This is absolutely unrelated to Spring in any way shape of form, it's purely core Tomcat thing and how it (IMO incorrectly) treats machines with multiple NICs.
What went wrong
When an endpoint gets shut down, you have to shut down all the threads which are part of the connector. In particular, you need to shut down the Acceptor thread.
Acceptor thread is close to guaranteed to be blocked on .accept() method. The only reliable and non-destructive way of waking it up is to make a connection to it.
This is done in Tomcat here: https://github.com/apache/tomcat/blob/10.1.x/java/org/apache/tomcat/util/net/AbstractEndpoint.java#L1394
This is relatively simple - you get the address you are listening on, and you connect to that socket, sending it some random OPTIONS request. If this doesn't work for whatever reason, you will get stuck on that latch I linked above until 10s elapses.
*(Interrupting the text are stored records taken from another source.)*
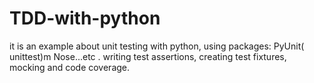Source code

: # TDD-with-python
it is an example about unit testing with python, using packages: PyUnit( unittest)m Nose...etc .
writing test assertions, creating test fixtures, mocking and code coverage.
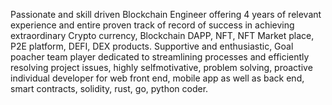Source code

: Passionate and skill driven Blockchain Engineer offering 4 years of relevant experience and entire proven track of record of success in achieving extraordinary Crypto currency, Blockchain DAPP, NFT,
NFT Market place, P2E platform, DEFI, DEX products. Supportive and enthusiastic, Goal poacher team player dedicated to streamlining processes and efficiently resolving project issues, highly selfmotivative, problem solving, proactive individual developer for web front end, mobile app as well as
back end, smart contracts, solidity, rust, go, python coder.

<!---
ytdbuolf/ytdbuolf is a ✨ special ✨ repository because its `README.md` (this file) appears on your GitHub profile.
You can click the Preview link to take a look at your changes.
--->
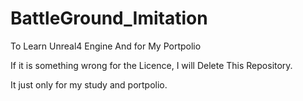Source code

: # BattleGround_Imitation
To Learn Unreal4 Engine And for My Portpolio

If it is something wrong for the Licence, I will Delete This Repository.

It just only for my study and portpolio.
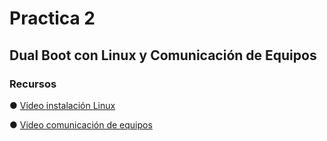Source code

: # Practica 2
## Dual Boot con Linux y Comunicación de Equipos
### Recursos

&#9679; [Video instalación Linux](https://drive.google.com/file/d/1sPF2cFoC4IofY3SvDqV_XwoCIu9VJiTd/view?usp=sharing)

&#9679; [Video comunicación de equipos](https://vimeo.com/994913504?share=copy)
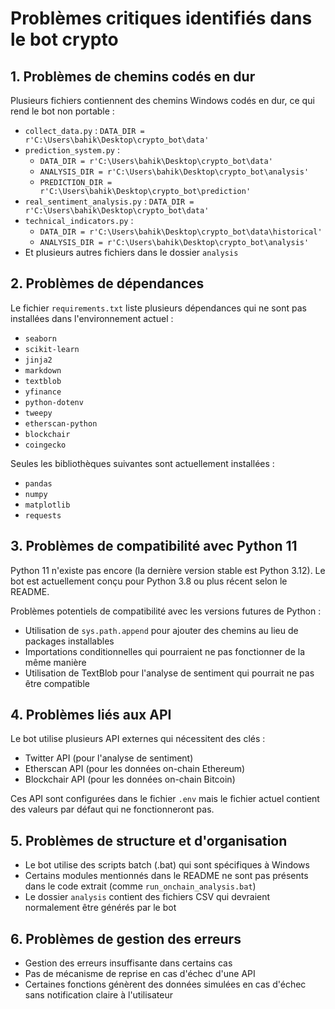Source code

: # Problèmes critiques identifiés dans le bot crypto

## 1. Problèmes de chemins codés en dur

Plusieurs fichiers contiennent des chemins Windows codés en dur, ce qui rend le bot non portable :

- `collect_data.py` : `DATA_DIR = r'C:\Users\bahik\Desktop\crypto_bot\data'`
- `prediction_system.py` : 
  - `DATA_DIR = r'C:\Users\bahik\Desktop\crypto_bot\data'`
  - `ANALYSIS_DIR = r'C:\Users\bahik\Desktop\crypto_bot\analysis'`
  - `PREDICTION_DIR = r'C:\Users\bahik\Desktop\crypto_bot\prediction'`
- `real_sentiment_analysis.py` : `DATA_DIR = r'C:\Users\bahik\Desktop\crypto_bot\data'`
- `technical_indicators.py` : 
  - `DATA_DIR = r'C:\Users\bahik\Desktop\crypto_bot\data\historical'`
  - `ANALYSIS_DIR = r'C:\Users\bahik\Desktop\crypto_bot\analysis'`
- Et plusieurs autres fichiers dans le dossier `analysis`

## 2. Problèmes de dépendances

Le fichier `requirements.txt` liste plusieurs dépendances qui ne sont pas installées dans l'environnement actuel :
- `seaborn`
- `scikit-learn`
- `jinja2`
- `markdown`
- `textblob`
- `yfinance`
- `python-dotenv`
- `tweepy`
- `etherscan-python`
- `blockchair`
- `coingecko`

Seules les bibliothèques suivantes sont actuellement installées :
- `pandas`
- `numpy`
- `matplotlib`
- `requests`

## 3. Problèmes de compatibilité avec Python 11

Python 11 n'existe pas encore (la dernière version stable est Python 3.12). Le bot est actuellement conçu pour Python 3.8 ou plus récent selon le README.

Problèmes potentiels de compatibilité avec les versions futures de Python :
- Utilisation de `sys.path.append` pour ajouter des chemins au lieu de packages installables
- Importations conditionnelles qui pourraient ne pas fonctionner de la même manière
- Utilisation de TextBlob pour l'analyse de sentiment qui pourrait ne pas être compatible

## 4. Problèmes liés aux API

Le bot utilise plusieurs API externes qui nécessitent des clés :
- Twitter API (pour l'analyse de sentiment)
- Etherscan API (pour les données on-chain Ethereum)
- Blockchair API (pour les données on-chain Bitcoin)

Ces API sont configurées dans le fichier `.env` mais le fichier actuel contient des valeurs par défaut qui ne fonctionneront pas.

## 5. Problèmes de structure et d'organisation

- Le bot utilise des scripts batch (.bat) qui sont spécifiques à Windows
- Certains modules mentionnés dans le README ne sont pas présents dans le code extrait (comme `run_onchain_analysis.bat`)
- Le dossier `analysis` contient des fichiers CSV qui devraient normalement être générés par le bot

## 6. Problèmes de gestion des erreurs

- Gestion des erreurs insuffisante dans certains cas
- Pas de mécanisme de reprise en cas d'échec d'une API
- Certaines fonctions génèrent des données simulées en cas d'échec sans notification claire à l'utilisateur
What I noticed is that in my case the request was timing out (it was kind of difficult to pick because you need a very detailed logging level to see this):
Feb 25, 2024 7:13:10 PM org.apache.tomcat.util.net.AbstractEndpoint unlockAccept
FINE: Caught exception trying to unlock accept on port [0]
java.net.SocketTimeoutException: Connect timed out
at java.base/sun.nio.ch.NioSocketImpl.timedFinishConnect(NioSocketImpl.java:546)
at java.base/sun.nio.ch.NioSocketImpl.connect(NioSocketImpl.java:597)
at java.base/java.net.SocksSocketImpl.connect(SocksSocketImpl.java:327)
at java.base/java.net.Socket.connect(Socket.java:633)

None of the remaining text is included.